熟识的朋友,习惯抹掉姓氏,称他龙龙。此称谓透出几许亲切,也使他幡然“年轻”了几分。“生活在朋友中的人,注定要忍受孤独”,龙龙不是,他庆幸自己拥有一帮志同道合的朋友,彼此肝胆相照的好兄弟。龙龙的写作发端于上世纪八十年代初,那时他还是一位充满浪漫幻想的文学青年。初期诗歌虽有些稚嫩,却清新、明朗、灵动;情绪的渲染或低缓柔情,若清冽溪流,或激情四溢,如飞旋的火焰喷漫卷涌,散射想象的美感和才华横溢的气势。也隐含着青春年代无法避免的躁动,只是这种躁动被俏丽的清爽文字所裹挟,不甚显露。当然也有节制的因素。《德彪西的钢琴曲<月光>》、《命运与英雄》、《玻璃的穿刺》等前期佳作,用言洗练,极富乐感,感情色彩的涂抹挥洒自如,抒情气息十分浓郁;这些作品让其获得诗名。
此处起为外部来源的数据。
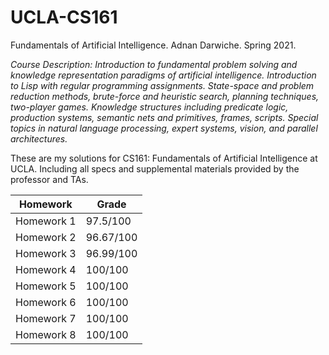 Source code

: # UCLA-CS161
Fundamentals of Artificial Intelligence. Adnan Darwiche. Spring 2021.

*Course Description: Introduction to fundamental problem solving and knowledge representation paradigms of artificial intelligence. Introduction to Lisp with regular programming assignments. State-space and problem reduction methods, brute-force and heuristic search, planning techniques, two-player games. Knowledge structures including predicate logic, production systems, semantic nets and primitives, frames, scripts. Special topics in natural language processing, expert systems, vision, and parallel architectures.*

These are my solutions for CS161: Fundamentals of Artificial Intelligence at UCLA. Including all specs and supplemental materials provided by the professor and TAs.

Homework | Grade
-------- | -------------
Homework 1 | 97.5/100
Homework 2 | 96.67/100
Homework 3 | 96.99/100
Homework 4 | 100/100
Homework 5 | 100/100
Homework 6 | 100/100
Homework 7 | 100/100
Homework 8 | 100/100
龙龙居于北京的旧鼓楼,一座略带古意的院落,相居着好几户人家。大杂院拥挤狭窄、民风质朴的生活环境,对生于斯长于斯的他,其熏染是潜移默化不动声色的,但却渗及血管,袭人丰富的情感细胞。可以说他骨子里的平民意识,诗中勾描的具象背景,包括语言中屡见不鲜的俗语,皆衍生于此。诗人或作家,总是以其详熟的生存之地为参照物开始最初的艺术寻梦的。龙龙亦是如此——旧鼓楼、后海、胡同、邻居的烦恼和叹息,通过鲜活而坚实有力的笔触写入诗歌。“阳光的手捧起旧鼓楼,/又怕它化成水。/几丝冷酷穿透现代的路——/旧鼓楼,同样和我孤独。……当儿子长到我这么高时,/我那新婚之夜应该响起旧鼓楼洪亮的钟声。…… 从这里搬走的人又回来了,因为他们的亲人刚刚故去。死去的都是好人。”(《旧鼓楼心迹》)。又如:“这条胡同靠近海/北京的海/只不过是一片能划船的水//我看见雨歪了/靠近一个男人的肩/一个女人/在那里湿漉漉的(《东明胡同》)。旧鼓楼及周边的后海、胡同,作为一种物的象征存在,对诗人具有无尽的诱惑和魔力,诗人的灵魂被牵引、左右,从中听出别样的弦外之声,掘出隐匿的深层思悟和诗性含蕴。这些人文色调浓重的地域许多文人骚客倾注过不同的笔墨,但往往流于表层化的刻描和简单复制。而在龙龙的笔下,是那样灵鲜生动,诗趣横生,变奏与变形之中透出新的发现。他似乎有一种使物苏醒,像人一样自由呼吸的幻化本领。无怪乎网上在评诗坛天王的时候,封他为“民间写作天王”。说他:“真正在民间底层坚持写作的殷龙龙先生,让我们感动已久。其达观、神朗的生活态度,令我们汗颜。殷龙龙先生二十年孜孜不倦的写作,为日常生活的美恢复了新的秩序,一个到处传诵殷龙龙诗歌的时代才是我们的骄傲。”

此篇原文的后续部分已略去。